Over the course of six seasons at “30 Rock,” Cannon moved up from story editor to writer and producer, picking up plenty of hardware along the way, including three WGA Awards, a Peabody, and an Emmy nod. She even appeared in a handful of episodes, most notably as “Human Table” in the 2007 “Ludachristmas” episode. Still, Cannon never directed an episode of the beloved comedy.
“At the end of my run at ’30 Rock,’ I was like, ‘Oh, I’d love to direct an episode,’ but at that time, I was too chicken to ever ask,” she said. “And then I had lunch with [co-founder] Nathan Kahane at Good Universe, and he was like, ‘Aren’t you tired of other people directing your material? Aren’t you ready to direct?’ and I was like, ‘Hey, yeah, I am ready to direct!'”

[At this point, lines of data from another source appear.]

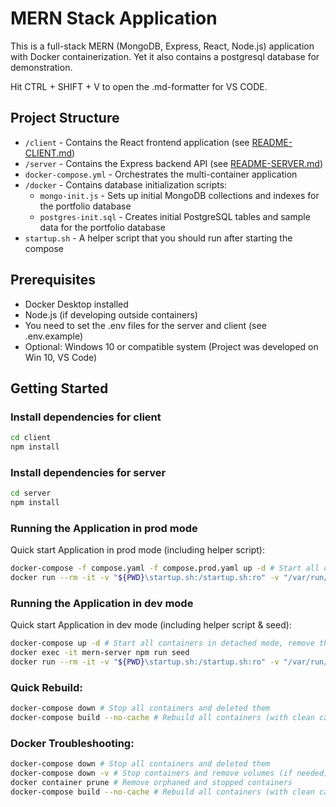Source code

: # MERN Stack Application

This is a full-stack MERN (MongoDB, Express, React, Node.js) application with Docker containerization.
Yet it also contains a postgresql database for demonstration.

Hit CTRL + SHIFT + V to open the .md-formatter for VS CODE.

## Project Structure

- `/client` - Contains the React frontend application (see [README-CLIENT.md](./client/README.md))
- `/server` - Contains the Express backend API (see [README-SERVER.md](./server/README.md))
- `docker-compose.yml` - Orchestrates the multi-container application
- `/docker` - Contains database initialization scripts:
  - `mongo-init.js` - Sets up initial MongoDB collections and indexes for the portfolio database
  - `postgres-init.sql` - Creates initial PostgreSQL tables and sample data for the portfolio database
- `startup.sh` - A helper script that you should run after starting the compose

## Prerequisites

- Docker Desktop installed
- Node.js (if developing outside containers)
- You need to set the .env files for the server and client (see .env.example)
- Optional: Windows 10 or compatible system (Project was developed on Win 10, VS Code)


## Getting Started

### Install dependencies for client
```bash
cd client
npm install
```

### Install dependencies for server
```bash
cd server
npm install
```

### Running the Application in prod mode
Quick start Application in prod mode (including helper script):
```bash
docker-compose -f compose.yaml -f compose.prod.yaml up -d # Start all containers in detached mode, remove the 'd' if you want to follow the logs
docker run --rm -it -v "${PWD}\startup.sh:/startup.sh:ro" -v "/var/run/docker.sock:/var/run/docker.sock" --network mern-portfolio_app-network alpine:latest sh -c "apk add --no-cache docker-cli && sh /startup.sh"
```

### Running the Application in dev mode

Quick start Application in dev mode (including helper script & seed):
```bash
docker-compose up -d # Start all containers in detached mode, remove the 'd' if you want to follow the logs
docker exec -it mern-server npm run seed
docker run --rm -it -v "${PWD}\startup.sh:/startup.sh:ro" -v "/var/run/docker.sock:/var/run/docker.sock" --network mern-portfolio_app-network alpine:latest sh -c "apk add --no-cache docker-cli && sh /startup.sh"
```

### Quick Rebuild:
```bash
docker-compose down # Stop all containers and deleted them
docker-compose build --no-cache # Rebuild all containers (with clean cache)
```

### Docker Troubleshooting:
```bash
docker-compose down # Stop all containers and deleted them
docker-compose down -v # Stop containers and remove volumes (if needed)
docker container prune # Remove orphaned and stopped containers
docker-compose build --no-cache # Rebuild all containers (with clean cache)
```
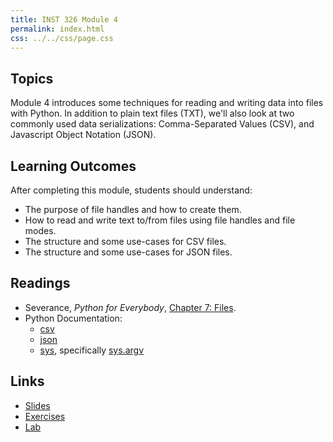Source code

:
 ```yaml
---
title: INST 326 Module 4
permalink: index.html
css: ../../css/page.css
---
```


## Topics

Module 4 introduces some techniques for reading and writing data into files with Python. In addition to plain text files (TXT), we'll also look at two commonly used data serializations: Comma-Separated Values (CSV), and Javascript Object Notation (JSON).

## Learning Outcomes

After completing this module, students should understand:

- The purpose of file handles and how to create them.
- How to read and write text to/from files using file handles and file modes.
- The structure and some use-cases for CSV files.
- The structure and some use-cases for JSON files.


## Readings

- Severance, _Python for Everybody_, [Chapter 7: Files](https://www.py4e.com/html3/07-files).
- Python Documentation:
    - [csv](https://docs.python.org/3.7/library/csv.html)
    - [json](https://docs.python.org/3.7/library/json.html)
    - [sys](https://docs.python.org/3.7/library/sys.html), specifically [sys.argv](https://docs.python.org/3.7/library/sys.html#sys.argv)

## Links

- [Slides](slides.html)
- [Exercises](exercises)
- [Lab](lab)
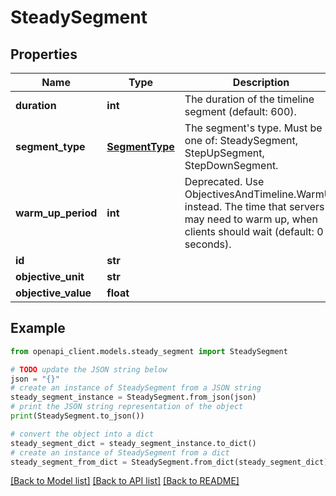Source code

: # SteadySegment


## Properties

Name | Type | Description | Notes
------------ | ------------- | ------------- | -------------
**duration** | **int** | The duration of the timeline segment (default: 600). | 
**segment_type** | [**SegmentType**](SegmentType.md) | The segment&#39;s type. Must be one of: SteadySegment, StepUpSegment, StepDownSegment. | 
**warm_up_period** | **int** | Deprecated. Use ObjectivesAndTimeline.WarmUp instead. The time that servers may need to warm up, when clients should wait (default: 0 seconds). | [optional] 
**id** | **str** |  | 
**objective_unit** | **str** |  | 
**objective_value** | **float** |  | 

## Example

```python
from openapi_client.models.steady_segment import SteadySegment

# TODO update the JSON string below
json = "{}"
# create an instance of SteadySegment from a JSON string
steady_segment_instance = SteadySegment.from_json(json)
# print the JSON string representation of the object
print(SteadySegment.to_json())

# convert the object into a dict
steady_segment_dict = steady_segment_instance.to_dict()
# create an instance of SteadySegment from a dict
steady_segment_from_dict = SteadySegment.from_dict(steady_segment_dict)
```
[[Back to Model list]](../README.md#documentation-for-models) [[Back to API list]](../README.md#documentation-for-api-endpoints) [[Back to README]](../README.md)


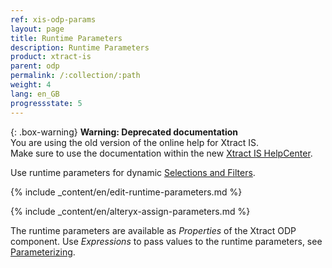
 ```yaml
---
ref: xis-odp-params
layout: page
title: Runtime Parameters
description: Runtime Parameters
product: xtract-is
parent: odp
permalink: /:collection/:path
weight: 4
lang: en_GB
progressstate: 5
---
```


{: .box-warning}
**Warning: Deprecated documentation** <br>
You are using the old version of the online help for Xtract IS.<br>
Make sure to use the documentation within the new [Xtract IS HelpCenter](https://helpcenter.theobald-software.com/xtract-is/documentation/introduction/).

Use runtime parameters for dynamic [Selections and Filters](./odp-define#selections-and-filters).

{% include _content/en/edit-runtime-parameters.md %}

{% include _content/en/alteryx-assign-parameters.md %}

The runtime parameters are available as *Properties* of the Xtract ODP component. Use *Expressions* to pass values to the runtime parameters, see [Parameterizing](./odp-parametrization#parameterizing-using-expression-properties).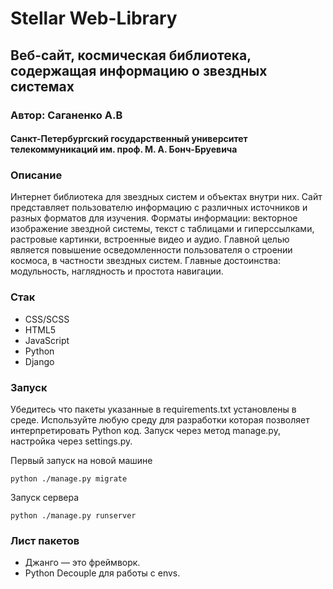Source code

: # Stellar Web-Library

## Веб-сайт, космическая библиотека, содержащая информацию о звездных системах

### Автор: Саганенко А.В

#### Санкт-Петербургский государственный университет телекоммуникаций им. проф. М. А. Бонч-Бруевича

### Описание

Интернет библиотека для звездных систем и объектах внутри них. Сайт представляет пользователю информацию с различных источников и разных форматов для изучения. Форматы информации: векторное изображение звездной системы, текст с таблицами и гиперссылками, растровые картинки, встроенные видео и аудио. Главной целью является повышение осведомленности пользователя о строении космоса, в частности звездных систем. Главные достоинства: модульность, наглядность и простота навигации.

### Стак

* CSS/SCSS
* HTML5
* JavaScript
* Python
* Django

### Запуск

Убедитесь что пакеты указанные в requirements.txt установлены в среде. Используйте любую среду для разработки которая позволяет интерпретировать Python код. Запуск через метод manage.py, настройка через settings.py.

Первый запуск на новой машине

``` python3
python ./manage.py migrate
```

Запуск сервера

``` python3
python ./manage.py runserver
```

### Лист пакетов

* Джанго — это фреймворк.
* Python Decouple для работы с envs.
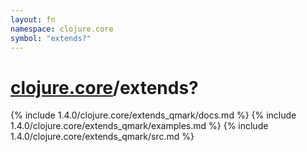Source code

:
 ```yaml
---
layout: fn
namespace: clojure.core
symbol: "extends?"
---
```


# [clojure.core](../)/extends?

{% include 1.4.0/clojure.core/extends_qmark/docs.md %}
{% include 1.4.0/clojure.core/extends_qmark/examples.md %}
{% include 1.4.0/clojure.core/extends_qmark/src.md %}


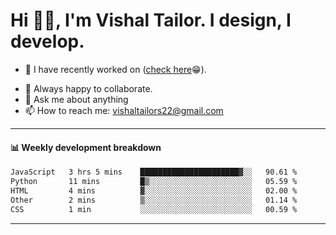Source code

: # Hi 👋🏻, I'm Vishal Tailor. I design, I develop.

- 🔭 I have recently worked on ([check here](https://vishaltailor.com)😁).
<!-- - 🎦 Currently watching: JavaScript: The Hard Parts By Will Sentance. -->
- 👯 Always happy to collaborate.
- 💬 Ask me about anything
- 📫 How to reach me: <a href="mailto:vishaltailors22@gmail.com">vishaltailors22@gmail.com</a>

<hr /> 
<h4>📊 Weekly development breakdown</h4>
<!--START_SECTION:waka-->

```txt
JavaScript   3 hrs 5 mins    ██████████████████████▓░░   90.61 %
Python       11 mins         █▒░░░░░░░░░░░░░░░░░░░░░░░   05.59 %
HTML         4 mins          ▓░░░░░░░░░░░░░░░░░░░░░░░░   02.00 %
Other        2 mins          ▒░░░░░░░░░░░░░░░░░░░░░░░░   01.14 %
CSS          1 min           ░░░░░░░░░░░░░░░░░░░░░░░░░   00.59 %
```

<!--END_SECTION:waka-->
<hr /> 

<!-- ![](./profile-3d-contrib/profile-green-animate.svg) -->

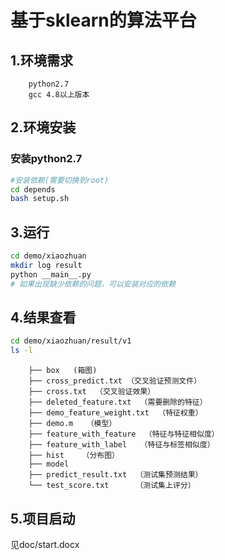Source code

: 基于sklearn的算法平台
====
1.环境需求
----
        python2.7
        gcc 4.8以上版本
2.环境安装
----
### 安装python2.7

```Bash
#安装依赖(需要切换到root)
cd depends
bash setup.sh
```
3.运行
----
```Bash
cd demo/xiaozhuan
mkdir log result
python __main__.py
# 如果出现缺少依赖的问题，可以安装对应的依赖
```

4.结果查看
----
```Bash
cd demo/xiaozhuan/result/v1
ls -l
```

        ├── box   (箱图)
        ├── cross_predict.txt （交叉验证预测文件）
        ├── cross.txt  （交叉验证效果）
        ├── deleted_feature.txt  （需要删除的特征）
        ├── demo_feature_weight.txt  （特征权重）
        ├── demo.m   （模型）
        ├── feature_with_feature  （特征与特征相似度）
        ├── feature_with_label   （特征与标签相似度）
        ├── hist    （分布图）
        ├── model
        ├── predict_result.txt  （测试集预测结果）
        └── test_score.txt      （测试集上评分）

5.项目启动
----
见doc/start.docx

Cannon expected that her first foray into directing would be something on the small screen, a possibility that seemed much more feasible than jumping into a movie, let alone a studio project. She needed one more push to get to that point.
“I wanted to direct, but I thought the first thing I would direct would be a television show,” Cannon said. “I didn’t think my directorial debut would be a big studio movie. But, luckily, Good Universe and Point Grey felt like I was the right person to do it, so they offered it to me. I’d never been offered [something like this].”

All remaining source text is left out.